=== Begin Enclosure ===

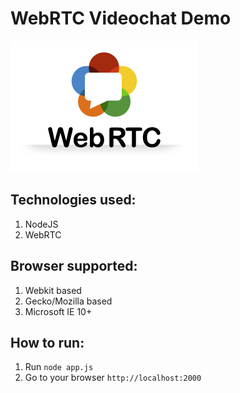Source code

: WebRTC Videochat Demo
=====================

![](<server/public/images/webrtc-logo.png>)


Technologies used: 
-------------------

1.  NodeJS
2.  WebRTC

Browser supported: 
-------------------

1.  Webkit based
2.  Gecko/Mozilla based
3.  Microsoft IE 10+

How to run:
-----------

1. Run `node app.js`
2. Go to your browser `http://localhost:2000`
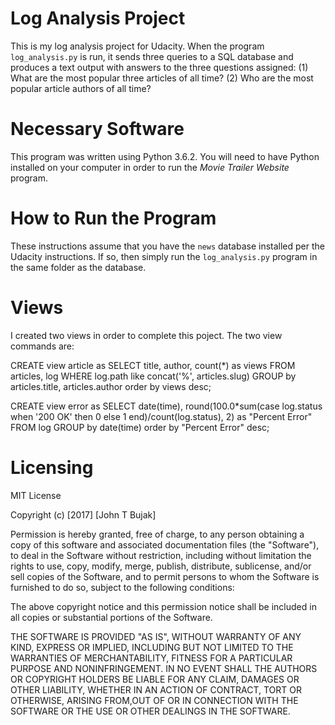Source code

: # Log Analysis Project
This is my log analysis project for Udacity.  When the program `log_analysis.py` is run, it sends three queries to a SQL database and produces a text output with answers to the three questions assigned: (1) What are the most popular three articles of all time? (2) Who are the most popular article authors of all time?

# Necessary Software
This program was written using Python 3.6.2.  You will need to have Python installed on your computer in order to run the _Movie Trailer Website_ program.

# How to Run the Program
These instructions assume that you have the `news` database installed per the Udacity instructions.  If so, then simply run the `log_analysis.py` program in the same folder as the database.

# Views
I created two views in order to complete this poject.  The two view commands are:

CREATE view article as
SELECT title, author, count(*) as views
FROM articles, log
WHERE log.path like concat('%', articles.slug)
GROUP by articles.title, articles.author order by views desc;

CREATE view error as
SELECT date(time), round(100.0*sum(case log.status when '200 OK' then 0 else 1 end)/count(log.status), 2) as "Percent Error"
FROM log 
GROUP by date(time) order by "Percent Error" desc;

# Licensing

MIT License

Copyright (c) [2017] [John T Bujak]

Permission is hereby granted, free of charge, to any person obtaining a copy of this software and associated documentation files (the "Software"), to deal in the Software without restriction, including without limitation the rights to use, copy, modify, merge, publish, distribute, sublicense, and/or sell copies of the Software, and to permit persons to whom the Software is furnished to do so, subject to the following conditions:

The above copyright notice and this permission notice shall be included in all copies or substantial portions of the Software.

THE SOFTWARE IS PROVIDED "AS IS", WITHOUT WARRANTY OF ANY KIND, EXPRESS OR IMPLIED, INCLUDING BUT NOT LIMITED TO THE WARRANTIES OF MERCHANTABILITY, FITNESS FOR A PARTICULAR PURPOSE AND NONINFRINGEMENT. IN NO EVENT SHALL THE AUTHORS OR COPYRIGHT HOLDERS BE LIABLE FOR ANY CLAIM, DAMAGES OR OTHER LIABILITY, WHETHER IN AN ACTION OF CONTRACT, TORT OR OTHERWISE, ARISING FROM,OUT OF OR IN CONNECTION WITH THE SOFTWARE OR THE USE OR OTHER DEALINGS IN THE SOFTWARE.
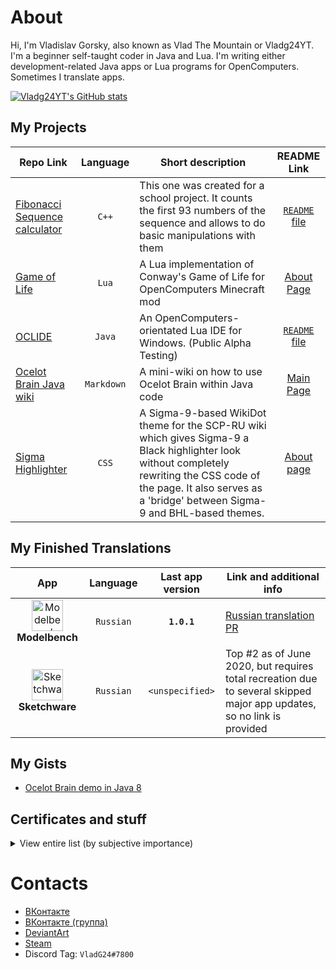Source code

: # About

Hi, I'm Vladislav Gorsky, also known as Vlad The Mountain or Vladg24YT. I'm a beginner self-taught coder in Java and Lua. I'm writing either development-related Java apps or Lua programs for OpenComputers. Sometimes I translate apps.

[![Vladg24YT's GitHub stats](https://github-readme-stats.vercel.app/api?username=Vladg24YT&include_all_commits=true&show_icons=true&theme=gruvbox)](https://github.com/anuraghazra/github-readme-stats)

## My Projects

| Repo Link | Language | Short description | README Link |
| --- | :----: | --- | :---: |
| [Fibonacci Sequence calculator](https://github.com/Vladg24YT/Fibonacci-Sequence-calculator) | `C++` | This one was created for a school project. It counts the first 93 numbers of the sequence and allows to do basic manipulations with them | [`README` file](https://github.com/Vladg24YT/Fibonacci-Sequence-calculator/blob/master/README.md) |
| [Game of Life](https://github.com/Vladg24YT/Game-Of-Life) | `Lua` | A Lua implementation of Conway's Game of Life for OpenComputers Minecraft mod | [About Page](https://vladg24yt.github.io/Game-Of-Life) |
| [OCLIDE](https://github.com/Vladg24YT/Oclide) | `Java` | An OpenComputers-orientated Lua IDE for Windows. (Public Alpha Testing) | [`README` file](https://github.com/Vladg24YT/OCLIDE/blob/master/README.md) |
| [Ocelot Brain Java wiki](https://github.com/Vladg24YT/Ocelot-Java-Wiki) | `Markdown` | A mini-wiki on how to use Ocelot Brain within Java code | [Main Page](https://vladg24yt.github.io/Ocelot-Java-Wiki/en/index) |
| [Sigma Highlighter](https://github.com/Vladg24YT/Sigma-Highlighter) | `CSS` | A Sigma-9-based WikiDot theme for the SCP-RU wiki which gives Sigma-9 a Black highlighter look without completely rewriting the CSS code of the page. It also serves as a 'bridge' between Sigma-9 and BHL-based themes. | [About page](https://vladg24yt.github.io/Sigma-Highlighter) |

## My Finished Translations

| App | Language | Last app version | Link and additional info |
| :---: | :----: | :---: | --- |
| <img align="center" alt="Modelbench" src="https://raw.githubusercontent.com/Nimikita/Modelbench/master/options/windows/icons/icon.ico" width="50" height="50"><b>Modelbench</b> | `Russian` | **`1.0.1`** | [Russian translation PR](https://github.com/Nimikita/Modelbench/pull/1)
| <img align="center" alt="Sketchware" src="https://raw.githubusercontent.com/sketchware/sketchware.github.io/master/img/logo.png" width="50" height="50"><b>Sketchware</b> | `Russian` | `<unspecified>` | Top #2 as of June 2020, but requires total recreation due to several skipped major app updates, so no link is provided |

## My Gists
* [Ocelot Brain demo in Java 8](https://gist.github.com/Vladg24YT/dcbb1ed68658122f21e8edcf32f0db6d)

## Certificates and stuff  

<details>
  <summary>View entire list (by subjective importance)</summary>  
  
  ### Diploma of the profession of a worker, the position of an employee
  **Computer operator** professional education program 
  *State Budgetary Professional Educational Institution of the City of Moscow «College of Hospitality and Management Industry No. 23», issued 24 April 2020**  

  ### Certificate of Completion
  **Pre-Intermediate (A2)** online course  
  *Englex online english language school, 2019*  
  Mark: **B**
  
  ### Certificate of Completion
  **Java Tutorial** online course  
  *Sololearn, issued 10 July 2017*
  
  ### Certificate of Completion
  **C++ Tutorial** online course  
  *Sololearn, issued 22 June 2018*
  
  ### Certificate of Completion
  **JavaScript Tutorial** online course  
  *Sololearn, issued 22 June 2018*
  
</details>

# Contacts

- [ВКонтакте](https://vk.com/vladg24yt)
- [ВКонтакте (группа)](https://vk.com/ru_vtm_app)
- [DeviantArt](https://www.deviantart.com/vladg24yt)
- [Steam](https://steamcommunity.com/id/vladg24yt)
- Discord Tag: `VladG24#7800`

=== End Enclosure ===

PROBLEM DESCRIPTION:
Your answer should be the lines of the material above that include "wiki".

ANSWER FOR THIS EXERCISE:
| [Ocelot Brain Java wiki](https://github.com/Vladg24YT/Ocelot-Java-Wiki) | `Markdown` | A mini-wiki on how to use Ocelot Brain within Java code | [Main Page](https://vladg24yt.github.io/Ocelot-Java-Wiki/en/index) |
| [Sigma Highlighter](https://github.com/Vladg24YT/Sigma-Highlighter) | `CSS` | A Sigma-9-based WikiDot theme for the SCP-RU wiki which gives Sigma-9 a Black highlighter look without completely rewriting the CSS code of the page. It also serves as a 'bridge' between Sigma-9 and BHL-based themes. | [About page](https://vladg24yt.github.io/Sigma-Highlighter) |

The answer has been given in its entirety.